Can the NBN revolutionise education?
The NBN is about providing a platform that will enable wider delivery of high bandwidth applications than is currently possible over internet connection technologies like copper or hybrid fibre-coaxial (HFC). Exactly what shape many of these applications will take is open to speculation. However, already there are examples of bandwidth-hungry applications that can revolutionise the classroom.
In December, the University of Melbourne trialled technology that allowed medical students to observe virtual reality surgery demonstrations in 3D. The Internet Protocol Television (IPTV) platform used in the trial was developed by partnership between Ericsson and the university's Institute for a Broadband-Enabled Society (IBES).
"The University of Melbourne has shown that early surgical training is improved by the addition of virtual reality to the training program, and it is becoming clear that 3D TV is a way of getting the message across to young surgeons from around the county," the university's Professor Steven O'Leary, William Gibson Chair in Otolaryngology, said in a statement at the time.
"Suddenly people understand how the NBN will help deliver academic and continuing education across Australia," said broadband strategy manager for Ericsson, Colin Goodwin. "It's exciting!"
In March, IBES executive director, Kate Cornick, told a House of Representatives committee hearing into the NBN that the Uni TV service used in the virtual surgery trial may be able to boost the number of international students studying at the university.
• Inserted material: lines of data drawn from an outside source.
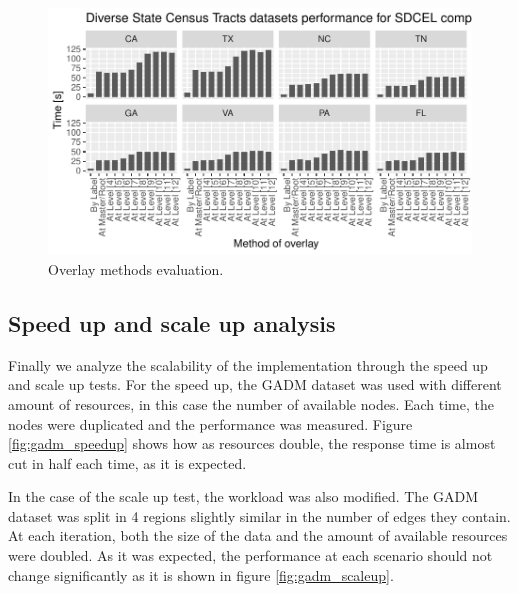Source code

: \begin{figure}[!ht]
    \centering
    \includegraphics[width=\linewidth]{figures/experiments/Overlay_Tester}
    \caption{Overlay methods evaluation.}\label{fig:overlay_tester}
\end{figure}


\subsection{Speed up and scale up analysis}

Finally we analyze the scalability of the implementation through the speed up and scale up tests.  For the speed up, the GADM dataset was used with different amount of resources, in this case the number of available nodes.  Each time, the nodes were duplicated and the performance was measured.  Figure \ref{fig:gadm_speedup} shows  how as resources double, the response time is almost cut in half each time, as it is expected.

In the case of the scale up test, the workload was also modified.  The GADM dataset was split in 4 regions slightly similar in the number of edges they contain.  At each iteration, both the size of the data and the amount of available resources were doubled. As it was expected, the performance at each scenario should not change significantly as it is shown in figure \ref{fig:gadm_scaleup}.

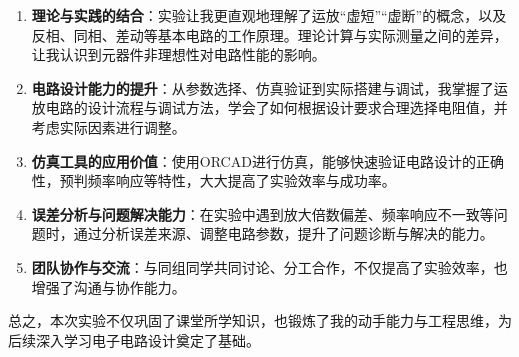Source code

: \documentclass[12pt,a4paper]{article}
\begin{document}
\begin{enumerate}
    \item \textbf{理论与实践的结合}：实验让我更直观地理解了运放“虚短”“虚断”的概念，以及反相、同相、差动等基本电路的工作原理。理论计算与实际测量之间的差异，让我认识到元器件非理想性对电路性能的影响。
    \item \textbf{电路设计能力的提升}：从参数选择、仿真验证到实际搭建与调试，我掌握了运放电路的设计流程与调试方法，学会了如何根据设计要求合理选择电阻值，并考虑实际因素进行调整。
    \item \textbf{仿真工具的应用价值}：使用ORCAD进行仿真，能够快速验证电路设计的正确性，预判频率响应等特性，大大提高了实验效率与成功率。
    \item \textbf{误差分析与问题解决能力}：在实验中遇到放大倍数偏差、频率响应不一致等问题时，通过分析误差来源、调整电路参数，提升了问题诊断与解决的能力。
    \item \textbf{团队协作与交流}：与同组同学共同讨论、分工合作，不仅提高了实验效率，也增强了沟通与协作能力。
\end{enumerate}

总之，本次实验不仅巩固了课堂所学知识，也锻炼了我的动手能力与工程思维，为后续深入学习电子电路设计奠定了基础。
\end{document}
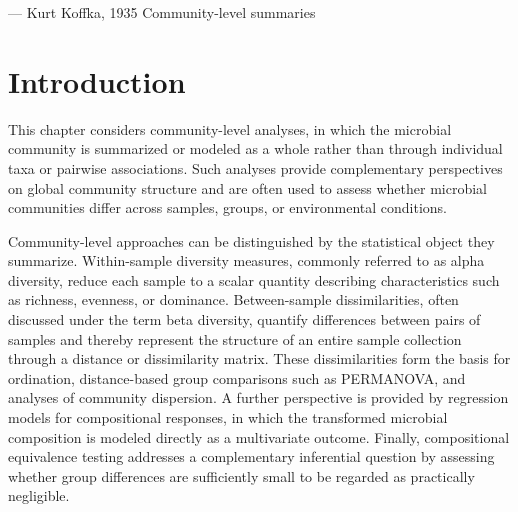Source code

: 
  {--- Kurt Koffka, 1935}
  {Community-level summaries}
\nocite{koffka1935principles}
\chaptercontents

\section{Introduction}
\label{sec:3community:intro}

This chapter considers community-level analyses, in which the microbial community is summarized or modeled as a whole rather than through individual taxa or pairwise associations. Such analyses provide complementary perspectives on global community structure and are often used to assess whether microbial communities differ across samples, groups, or environmental conditions.

Community-level approaches can be distinguished by the statistical object they summarize. Within-sample diversity measures, commonly referred to as alpha diversity, reduce each sample to a scalar quantity describing characteristics such as richness, evenness, or dominance. Between-sample dissimilarities, often discussed under the term beta diversity, quantify differences between pairs of samples and thereby represent the structure of an entire sample collection through a distance or dissimilarity matrix. These dissimilarities form the basis for ordination, distance-based group comparisons such as PERMANOVA, and analyses of community dispersion. A further perspective is provided by regression models for compositional responses, in which the transformed microbial composition is modeled directly as a multivariate outcome. Finally, compositional equivalence testing addresses a complementary inferential question by assessing whether group differences are sufficiently small to be regarded as practically negligible.

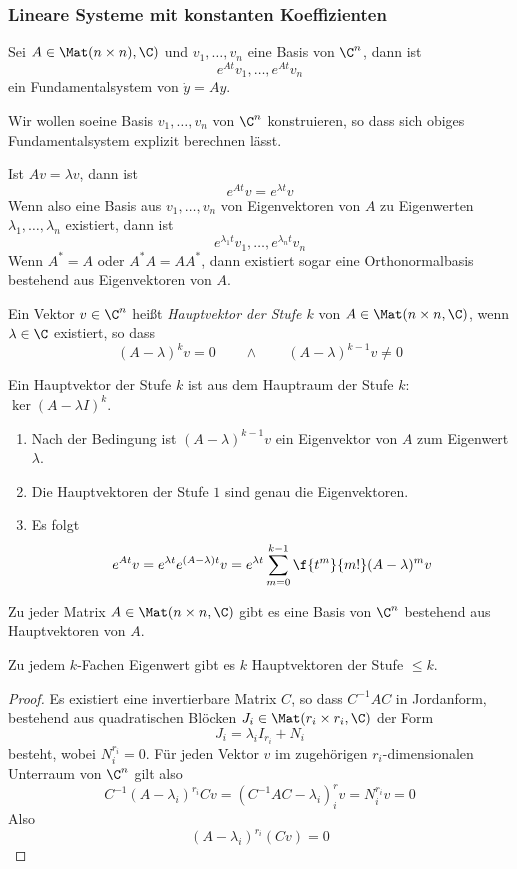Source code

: \documentclass[a4paper,10pt]{scrartcl}
\begin{document}
\subsubsection{Lineare Systeme mit konstanten Koeffizienten}


Sei $A\in \Mat(n\times n),\C)$ und $v_1,\dotsc,v_n$ eine Basis von $\C^n$, dann ist
\[
	e^{At}v_1, \dotsc, e^{At}v_n
\]
ein Fundamentalsystem von $\dot y= Ay$.

Wir wollen soeine Basis $v_1,\dotsc, v_n$ von $\C^n$ konstruieren, so dass sich obiges Fundamentalsystem explizit berechnen lässt.

Ist $Av = \lambda v$, dann ist
\[
	e^{At}v = e^{\lambda t}v
\]
Wenn also eine Basis aus $v_1,\dotsc, v_n$ von Eigenvektoren von $A$ zu Eigenwerten $\lambda_1,\dotsc, \lambda_n$ existiert, dann ist
\[
	e^{\lambda_1 t}v_1, \dotsc, e^{\lambda_n t}v_n
\]
Wenn $A^* = A$ oder $A^*A = AA^*$, dann existiert sogar eine Orthonormalbasis bestehend aus Eigenvektoren von $A$.

\begin{df*}
	Ein Vektor $v\in \C^n$ heißt \emph{Hauptvektor der Stufe $k$} von $A\in \Mat(n\times n,\C)$, wenn $\lambda \in \C$ existiert, so dass
	\[
		(A-\lambda)^kv = 0 \qquad \land \qquad (A-\lambda)^{k-1}v \neq 0
	\]
	\begin{note}
		Ein Hauptvektor der Stufe $k$ ist aus dem Hauptraum der Stufe $k$: $\ker(A-\lambda I)^k$.
	\end{note}
	\begin{note}
		\begin{enumerate}[1)]
			\item
				Nach der Bedingung ist $(A-\lambda)^{k-1}v$ ein Eigenvektor von $A$ zum Eigenwert $\lambda$.
			\item
				Die Hauptvektoren der Stufe $1$ sind genau die Eigenvektoren.
			\item
				Es folgt
				\[
					e^{At}v = e^{\lambda t}e^{(A-\lambda)t}v = e^{\lambda t} \sum_{m=0}^{k-1}\f{t^m}{m!}(A-\lambda)^m v
				\]
		\end{enumerate}
	\end{note}
\end{df*}


\begin{st}
	\label{17.12}
	Zu jeder Matrix $A\in \Mat(n\times n,\C)$ gibt es eine Basis von $\C^n$ bestehend aus Hauptvektoren von $A$.

	Zu jedem $k$-Fachen Eigenwert gibt es $k$ Hauptvektoren der Stufe $\le k$.
	\begin{proof}
		Es existiert eine invertierbare Matrix $C$, so dass $C^{-1}AC$ in Jordanform, bestehend aus quadratischen Blöcken $J_i\in \Mat(r_i\times r_i, \C)$ der Form
		\[
			J_i = \lambda_i I_{r_i} + N_i
		\]
		besteht, wobei $N_i^{r_i} = 0$.
		Für jeden Vektor $v$ im zugehörigen $r_i$-dimensionalen Unterraum von $\C^n$ gilt also
		\[
			C^{-1}(A-\lambda_i)^{r_i}Cv = (C^{-1}AC - \lambda_i)^r_i v = N_i^{r_i}v = 0
		\]
		Also
		\[
			(A-\lambda_i)^{r_i}(Cv) = 0
		\]
	\end{proof}
\end{st}
\end{document}
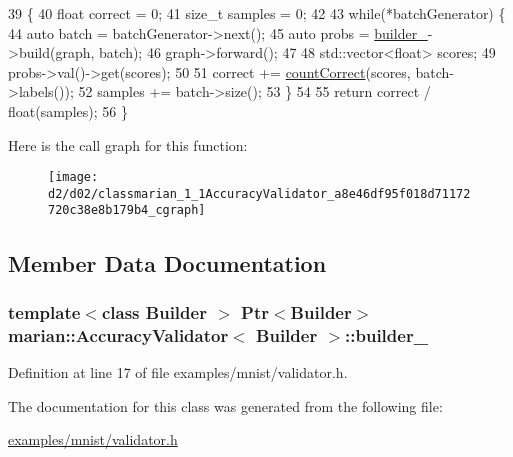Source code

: \begin{DoxyCode}
39                                                          \{
40     \textcolor{keywordtype}{float} correct = 0;
41     \textcolor{keywordtype}{size\_t} samples = 0;
42 
43     \textcolor{keywordflow}{while}(*batchGenerator) \{
44       \textcolor{keyword}{auto} batch = batchGenerator->next();
45       \textcolor{keyword}{auto} probs = \hyperlink{classmarian_1_1AccuracyValidator_a59e125240f227510422cb36e315d242c}{builder\_}->build(graph, batch);
46       graph->forward();
47 
48       std::vector<float> scores;
49       probs->val()->get(scores);
50 
51       correct += \hyperlink{classmarian_1_1AccuracyValidator_a8d6ee9daf8781fabfdb72daaaecff191}{countCorrect}(scores, batch->labels());
52       samples += batch->size();
53     \}
54 
55     \textcolor{keywordflow}{return} correct / float(samples);
56   \}
\end{DoxyCode}


Here is the call graph for this function\+:
\nopagebreak
\begin{figure}[H]
\begin{center}
\leavevmode
\texttt{[image: d2/d02/classmarian\_1\_1AccuracyValidator\_a8e46df95f018d71172720c38e8b179b4\_cgraph]}
\end{center}
\end{figure}




\subsection{Member Data Documentation}
\subsubsection[{\texorpdfstring{builder\+\_\+}{builder_}}]{\setlength{\rightskip}{0pt plus 5cm}template$<$class Builder $>$ {\bf Ptr}$<$Builder$>$ {\bf marian\+::\+Accuracy\+Validator}$<$ Builder $>$\+::builder\+\_\+\hspace{0.3cm}{\ttfamily [private]}}\hypertarget{classmarian_1_1AccuracyValidator_a59e125240f227510422cb36e315d242c}{}\label{classmarian_1_1AccuracyValidator_a59e125240f227510422cb36e315d242c}


Definition at line 17 of file examples/mnist/validator.\+h.



The documentation for this class was generated from the following file\+:\begin{DoxyCompactItemize}
\item 
\hyperlink{examples_2mnist_2validator_8h}{examples/mnist/validator.\+h}\end{DoxyCompactItemize}
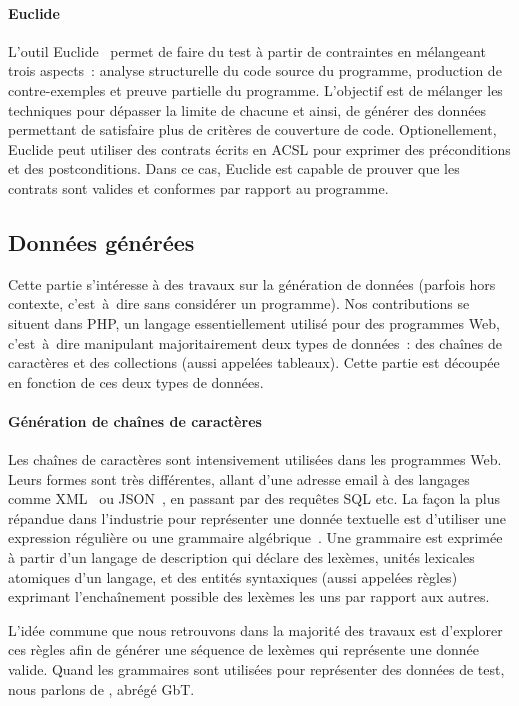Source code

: \paragraph{Euclide} L'outil Euclide~ permet de faire du test à
partir de contrain\-tes en mélangeant trois aspects~: analyse structurelle du
code source du programme, production de contre-exemples et preuve partielle du
programme. L'objectif est de mélanger les techniques pour dépasser la limite de
chacune et ainsi, de générer des données permettant de satisfaire plus de
critères de couverture de code. Optionellement, Euclide peut utiliser des
contrats écrits en ACSL pour exprimer des préconditions et des postconditions.
Dans ce cas, Euclide est capable de prouver que les contrats sont valides et
conformes par rapport au programme.

\subsection{Données générées}

Cette partie s'intéresse à des travaux sur la génération de données (parfois
hors contexte, c'est~à~dire sans considérer un programme). Nos contributions se
situent dans PHP, un langage essentiellement utilisé pour des programmes Web,
c'est~à~dire manipulant majoritairement deux types de données~: des chaînes de
caractères et des collections (aussi appelées tableaux). Cette partie est
découpée en fonction de ces deux types de données.

\paragraph{Génération de chaînes de caractères} Les chaînes de caractères sont
intensivement utilisées dans les programmes Web. Leurs formes sont très
différentes, allant d'une adresse email à des langages comme XML~ ou
JSON~, en passant par des requêtes SQL etc. La façon la plus
répandue dans l'industrie pour représenter une donnée textuelle est d'utiliser
une expression régulière ou une grammaire algébrique~. Une
grammaire est exprimée à partir d'un langage de description qui déclare des
lexèmes, unités lexicales atomiques d'un langage, et des entités syntaxiques
(aussi appelées règles) exprimant l'enchaînement possible des lexèmes les uns
par rapport aux autres.

L'idée commune que nous retrouvons dans la majorité des travaux est d'explorer
ces règles afin de générer une séquence de lexèmes qui représente une donnée
valide. Quand les grammaires sont utilisées pour représenter des données de
test, nous parlons de , abrégé GbT.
The potential impact of high quality IPTV-based services is not the only way in which the increased bandwidth offered by the NBN is likely to alter the Australian educational landscape. Another example of possible fibre-fuelled changes to education is AARNet's recent negotiations with universities to offer “always-on access” to uni resources for students and researchers at their homes at NBN mainland sites in Armidale and Townsville. Macquarie University is looking to , and offer remote access to students and staff. While Macquarie's own attempts are independent of the NBN, proper use of the architecture and Web development applications envisaged under the program require significant bandwidth on both ends for a seamless experience.
Another possibility for both researchers and students is quick access to large datasets. For example, under one proposal the massive data expected be produced by the Square Kilometre Array radio telescope may be made available to anyone to study — if they have the bandwidth.
As with health and entertainment, it is likely that many of the uses to which Australia's FTTH network will be put in the education sector are yet to be thought of. Universities can be notoriously bandwidth-hungry, and just what kind of impact smaller institutions and individual homes getting their hands on gigabit bandwidth will have on how Australians teach and learn is yet to be seen.